Capitulo 4. El muñeco que cobro Vida.
– Enseguida vamos – le aseguraba Cyborg a Raven por el comunicador.
– No, yo iré ustedes amarren a Robin y cuídenlo, yo iré a salvar a Raven y les explicare que fue lo que paso – explicaba Starfire mientras salía por la puerta, los demás titanes asintieron mientras se quedaban preguntando de el porque su compañera se había metido en semejante problema.

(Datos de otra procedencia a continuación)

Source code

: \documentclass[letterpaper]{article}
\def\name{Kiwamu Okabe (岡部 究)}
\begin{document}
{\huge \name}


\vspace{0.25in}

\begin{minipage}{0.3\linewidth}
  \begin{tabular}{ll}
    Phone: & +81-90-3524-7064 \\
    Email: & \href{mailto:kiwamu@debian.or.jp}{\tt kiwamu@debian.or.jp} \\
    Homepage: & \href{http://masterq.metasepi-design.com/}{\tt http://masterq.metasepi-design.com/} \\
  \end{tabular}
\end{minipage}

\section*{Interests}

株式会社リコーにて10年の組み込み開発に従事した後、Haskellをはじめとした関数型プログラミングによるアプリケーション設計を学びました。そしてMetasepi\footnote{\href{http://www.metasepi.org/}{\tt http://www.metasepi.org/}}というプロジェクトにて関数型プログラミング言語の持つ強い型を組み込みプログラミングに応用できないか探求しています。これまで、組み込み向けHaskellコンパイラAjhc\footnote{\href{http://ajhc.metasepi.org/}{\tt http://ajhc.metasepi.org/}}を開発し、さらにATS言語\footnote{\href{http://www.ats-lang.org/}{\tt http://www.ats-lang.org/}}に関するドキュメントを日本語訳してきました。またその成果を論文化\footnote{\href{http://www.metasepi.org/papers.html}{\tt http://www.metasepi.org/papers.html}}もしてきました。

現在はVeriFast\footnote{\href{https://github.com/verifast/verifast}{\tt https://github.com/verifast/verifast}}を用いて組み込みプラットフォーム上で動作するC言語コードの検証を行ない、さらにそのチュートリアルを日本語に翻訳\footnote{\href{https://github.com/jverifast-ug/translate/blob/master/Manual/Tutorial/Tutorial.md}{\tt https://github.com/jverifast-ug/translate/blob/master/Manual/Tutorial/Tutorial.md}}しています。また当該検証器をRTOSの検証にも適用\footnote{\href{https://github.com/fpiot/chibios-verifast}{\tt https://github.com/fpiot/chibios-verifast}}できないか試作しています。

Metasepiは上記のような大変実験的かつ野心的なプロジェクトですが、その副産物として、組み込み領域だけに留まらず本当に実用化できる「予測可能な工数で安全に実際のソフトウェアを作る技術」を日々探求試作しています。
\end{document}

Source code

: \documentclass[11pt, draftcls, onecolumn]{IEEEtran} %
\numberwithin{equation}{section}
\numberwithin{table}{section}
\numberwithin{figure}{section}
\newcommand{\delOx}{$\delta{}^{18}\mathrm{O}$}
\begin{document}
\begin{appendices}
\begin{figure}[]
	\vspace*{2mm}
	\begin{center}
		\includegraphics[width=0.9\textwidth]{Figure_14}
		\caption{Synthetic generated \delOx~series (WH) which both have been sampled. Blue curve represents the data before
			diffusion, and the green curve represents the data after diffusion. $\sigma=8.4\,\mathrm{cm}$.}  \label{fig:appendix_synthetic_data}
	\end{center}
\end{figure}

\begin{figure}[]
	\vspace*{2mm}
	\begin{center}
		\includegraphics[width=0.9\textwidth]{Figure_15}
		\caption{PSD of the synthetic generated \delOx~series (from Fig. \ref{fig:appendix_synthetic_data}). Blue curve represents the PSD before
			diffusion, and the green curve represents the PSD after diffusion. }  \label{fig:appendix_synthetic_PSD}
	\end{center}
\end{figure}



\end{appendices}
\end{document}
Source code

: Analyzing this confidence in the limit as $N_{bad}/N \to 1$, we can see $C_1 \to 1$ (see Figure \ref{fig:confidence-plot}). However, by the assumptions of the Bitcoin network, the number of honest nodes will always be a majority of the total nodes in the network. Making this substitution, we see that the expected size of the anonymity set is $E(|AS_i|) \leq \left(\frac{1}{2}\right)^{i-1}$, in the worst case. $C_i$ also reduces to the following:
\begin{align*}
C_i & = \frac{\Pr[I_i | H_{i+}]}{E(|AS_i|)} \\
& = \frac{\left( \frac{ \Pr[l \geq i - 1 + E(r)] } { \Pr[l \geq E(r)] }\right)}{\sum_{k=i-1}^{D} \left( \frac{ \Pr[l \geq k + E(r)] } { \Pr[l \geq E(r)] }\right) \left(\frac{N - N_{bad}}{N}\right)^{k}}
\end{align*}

Sin embargo, media hora después...
– Chicos, ay un pequeño problema – susurraba Starfire por comunicador mientras fulminaba a Raven con la mirada.
– ¿Cuál? – preguntaba Cyborg.
– Estoy encerrada en la cárcel también por culpa de Raven... – decía enfadada mientras suspiraba con pesadez.
– ¿De verdad, qué ocurrió? – inquiría Cyborg.
– Luego te explico ahora por favor ¡sácanos de aquí! – exclamaba Starfire demasiado angustiada.
– Quiero a Yuki... – susurraba tristemente Raven
– Quiero salir – agregaba Starfire
– ¡Hey!, Oprah y Lindsay son mías y nada mas mías, yo soy Robin y debo protegerlas tantarán súper am... ¡yo! – gritaba el loco de el Líder quitándole el comunicador a Cyborg.
– Pues no haces un buen trabajo señor celebridad – agregaba con sarcasmo Chico Bestia.
– Estoy de acuerdo – concordaba Starfire por el comunicador.
– Voy para allá – respondía Cyborg
– ¡No! – exclamaba Starfire.
– ¿Por qué?
– Dejaras solo a Robin con Chico Bestia, los dos podrían hacer explotar la ciudad entera si se lo proponen – explicaba la extraterrestre.
– Tienes razón – admitía Cyborg mientras Chico Bestia hacia pequeños berrinches detrás de él.
– Entonces iré yo si tanto desconfían de mi – les decía enojado Chico Bestia.
– De acuerdo pero tráeme a Yuki – susurraba Raven.
– Esta bien yo te llevare personalmente a tu querido Yuki – musitaba Chico bestia con cierta malicia. Si es que no se pierde en el camino. Pensaba soltando una pequeña risa infame.
– Aquí te esperamos Chico Bestia – se despedía Starfire terminando la comunicación. – Espero ir a casa pronto... – susurraba para sí misma.
– Yo solo quiero a Yuki – expresaba fríamente Raven.
– ¡Esto es tu culpa! – exclama la extraterrestre muy enojada.
– No lo es – se defendía Raven tranquilamente
– ¡Si no te hubieras tropezado con ese niño de síndrome de Down! – la culpaba.
– Fue un accidente... – trataba de tranquilizarse Raven.
– Pero esto tampoco hubiera pasado si tú lo hubieras cubierto como a todos para evitar que no se enfermara. – agregaba Starfire.
– Como iba a saber que el que robo a Yuki fue Chico Bestia en lugar de Robin – se defendía una vez más.
– ¡ Eres una egoísta! – Gritaba Starfire sacada de quicio mientras se le aventaba a Raven para iniciar una pelea.
Todos los presos en sus celdas comenzaban a gritar emocionados por lo que estaba pasando, sin embargo al hacerlo unos policías que cuidaban las celdas inmediatamente se acercaron para ver que ocurría por culpa de el escándalo.
– ¡Que pasa aquí! – exclamaba fuertemente uno de los policías. – ¡¿porque se están golpeando?
– Me llamo egoísta – respondía fríamente Raven.
– ¡Y puedo hacerlo muchas veces! – respondía Starfire demasiado alterada.
– Y también insulto a su esposa... – mentía Raven comportándose como una niña inocente.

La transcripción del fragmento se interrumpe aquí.